Griechische Kommunalpolitik: Dimitris beschwert sich nicht
Das griechische Parlament ringt um ein neues Sparpaket - die Folgen werden auch vermögende Gemeinden hart treffen. Ein Besuch im idyllischen Oraiokastro.
ORAIOKASTRO taz | Auf den Hügeln, die sich am Rand von Thessaloniki erheben, weht immer eine frische Brise. Selbst jetzt im Hochsommer kann man es hier gut aushalten. Auch vom Lärm der nahen Industrie- und Hafenstadt keine Spur: Zedern rauschen im Wind, ein Hund bellt, zwei Spaziergänger schwatzen. Ansonsten Stille.

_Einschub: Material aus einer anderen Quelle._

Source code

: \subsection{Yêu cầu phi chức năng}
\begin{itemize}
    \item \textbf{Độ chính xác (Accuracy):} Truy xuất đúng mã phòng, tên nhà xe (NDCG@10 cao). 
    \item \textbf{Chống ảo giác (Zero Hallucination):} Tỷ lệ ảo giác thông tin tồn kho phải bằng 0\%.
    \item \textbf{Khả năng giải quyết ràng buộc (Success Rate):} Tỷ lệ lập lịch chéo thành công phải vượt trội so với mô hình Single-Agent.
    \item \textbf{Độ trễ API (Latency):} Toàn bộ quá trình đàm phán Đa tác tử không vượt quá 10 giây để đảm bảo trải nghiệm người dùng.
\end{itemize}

Und schließlich der Blick: die ganze Stadt breitet sich wie ein Flickenteppich unter dem Betrachter aus, dahinter die blaue Weite des Golfs, der in die Ägäis übergeht, und in der Ferne der Olymp. Viel idyllischer als in Oraiokastro, einer Randgemeinde Thessalonikis mit 50.000 Einwohnern, kann man im größten Ballungsraum Nordgriechenlands mit mehr als einer Million Menschen nicht leben.
"Unsere Einwohner gehören zum oberen Mittelstand", freut sich Oraiokastros Bürgermeister Dimitris Saramantos. "Ihnen geht es zum überwiegenden Teil noch gut." Bürgermeister in einer solchen Oase des Wohlstands zu sein - das ist doch sicher ein Traumjob? Saramantos lächelt nur kurz und nimmt das nächste Dokument von einem Stapel, der so hoch ist, dass sein Gesicht davon verborgen wird. Auf jedes Dokument gehört Saramantos Unterschrift, gelesen, geprüft, für gut befunden, weitergeleitet, abgelehnt. Für den Inhalt jedes einzelnen Papiers trägt der seit Januar regierende Saramantos die Verantwortung, politisch und juristisch.

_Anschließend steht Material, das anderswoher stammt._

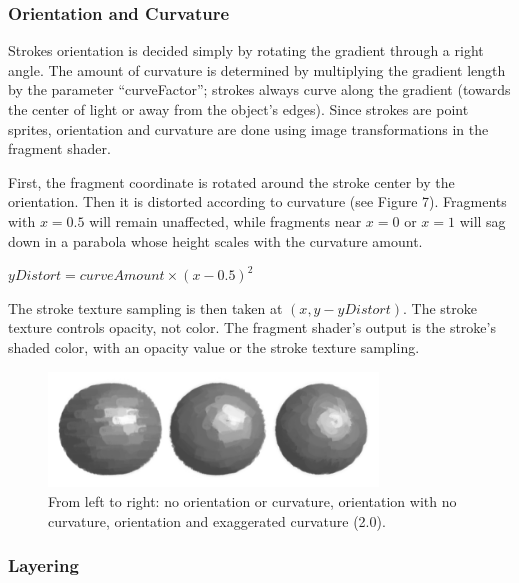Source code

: \documentclass[conference]{acmsiggraph}
\begin{document}

\subsubsection{Orientation and Curvature}

Strokes orientation is decided simply by rotating the gradient through a right
angle. The amount of curvature is determined by multiplying the gradient length
by the parameter ``curveFactor''; strokes always curve along the gradient
(towards the center of light or away from the object's edges). Since strokes
are point sprites, orientation and curvature are done using image
transformations in the fragment shader.

First, the fragment coordinate is rotated around the stroke center by the
orientation. Then it is distorted according to curvature (see Figure 7).
Fragments with $x = 0.5$ will remain unaffected, while fragments near $x = 0$
or $x = 1$ will sag down in a parabola whose height scales with the curvature
amount.

$yDistort = curveAmount \times (x - 0.5)^2$

The stroke texture sampling is then taken at $(x, y - yDistort)$. The stroke
texture controls opacity, not color. The fragment shader's output is the
stroke's shaded color, with an opacity value or the stroke texture sampling.


\begin{figure}
  \centering
  \includegraphics[width=3.45in]{images/sphere_rotation_curve}
  \caption{From left to right: no orientation or curvature, orientation with
           no curvature, orientation and exaggerated curvature (2.0).}
\end{figure}


\subsubsection{Layering}
\end{document}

Aufmerksam geht er durch die Seiten, bevor er seine Paraphe auf die letzte Seite setzt. "Wegen der Krise sind wir mit zwei anderen Gemeinden fusioniert worden", erklärt Saramantos, während er dicht bedruckte Tabellen überfliegt. "Wir haben jetzt das dreifache Areal, um das wir uns kümmern müssen, aber keinen Cent mehr im Haushalt." Früher gab es Beamte, die jedes Papier prüften. Heute macht der Bürgermeister vieles einfach selbst. "Wir müssen alle effizienter arbeiten, damit wir zum Schluss das gleiche oder ein besseres Ergebnis haben", sagt Saramantos. Er beschwert sich nicht.
Wenn die Frage im Raum steht, wer für die Verschwendung von Milliardenbeträgen in Griechenland die Schuld trägt, dann gibt es zwei übliche Verdächtige: die Politik - und die öffentliche Verwaltung. Saramantos repräsentiert beide. Fast vierzig Jahre nach der Demokratisierung Griechenlands nimmt der Staat Einfluss auf sämtliche Lebensbereiche. Auf fünf Angestellte im privaten Sektor kommt einer im öffentlichen Dienst. In Deutschland liegt die Quote bei 18:1.

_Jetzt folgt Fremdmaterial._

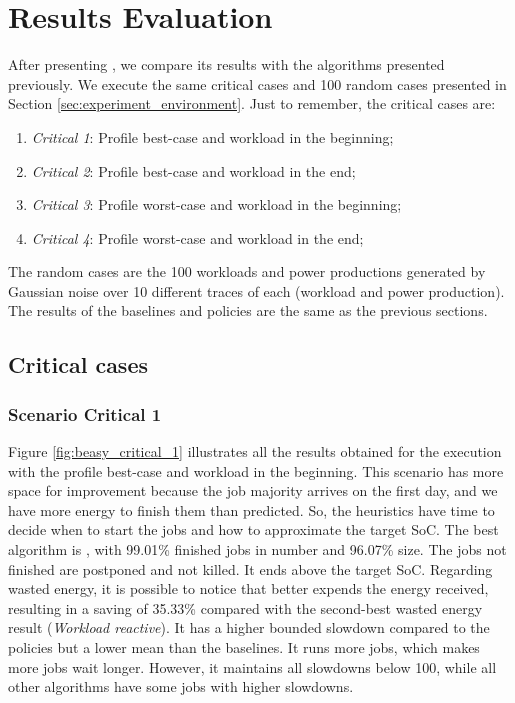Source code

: \section{Results Evaluation}

After presenting \emph{\systemName}, we compare its results with the algorithms presented previously. We execute the same critical cases and 100 random cases presented in Section \ref{sec:experiment_environment}. Just to remember, the critical cases are:
\begin{enumerate}
    \item \emph{Critical 1}: Profile best-case and workload in the beginning;
    \item \emph{Critical 2}: Profile best-case and workload in the end;
    \item \emph{Critical 3}: Profile worst-case and workload in the beginning;
    \item \emph{Critical 4}: Profile worst-case and workload in the end;
\end{enumerate}

The random cases are the 100 workloads and power productions generated by Gaussian noise over 10 different traces of each (workload and power production). The results of the baselines and policies are the same as the previous sections.

\subsection{Critical cases}

\subsubsection{Scenario Critical 1}

Figure \ref{fig:beasy_critical_1} illustrates all the results obtained for the execution with the profile best-case and workload in the beginning. This scenario has more space for improvement because the job majority arrives on the first day, and we have more energy to finish them than predicted. So, the heuristics have time to decide when to start the jobs and how to approximate the target SoC. The best algorithm is \emph{\systemName}, with 99.01\% finished jobs in number and 96.07\% size. The jobs not finished are postponed and not killed. It ends above the target SoC. Regarding wasted energy, it is possible to notice that \emph{\systemName} better expends the energy received, resulting in a saving of 35.33\% compared with the second-best wasted energy result (\emph{Workload reactive}). It has a higher bounded slowdown compared to the policies but a lower mean than the baselines. It runs more jobs, which makes more jobs wait longer. However, it maintains all slowdowns below 100, while all other algorithms have some jobs with higher slowdowns.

Die beiden großen Parteien, die konservativ-liberale Nea Dimokratia und die sozialistische Pasok, schachern seit Jahrzehnten um jeden Posten, der innerhalb des lukrativen Systems vergeben wird. Qualifikationen sind bestenfalls zweitrangig. "Das System ist krank", bilanziert Saramantos. "Man war korrupt, hat viele falsche Entscheidungen getroffen und hat das Gemeinwohl aus dem Blick verloren."
Bauland über Nacht
Wegen solch deutlicher Worte ist Saramantos gewählt worden - und wohl auch deshalb, weil der Konservative sich mit einem einstigen Widersacher aus dem Pasok-Lager zusammen auf einer unabhängigen Plattform zur Wahl stellte. Anestis Polychronidis, Diplomingenieur, ist jetzt als Saramantos Stellvertreter für Raumplanung und Städtebau zuständig. Doch das vergangene Jahr hat er vor allem mit detektivischen Aufgaben zugebracht: "Unser Vorgänger, der Oraiokastro fast ein Jahrzehnt regiert hat, hat gut zehn Millionen Euro aus der Gemeinde rausgezogen."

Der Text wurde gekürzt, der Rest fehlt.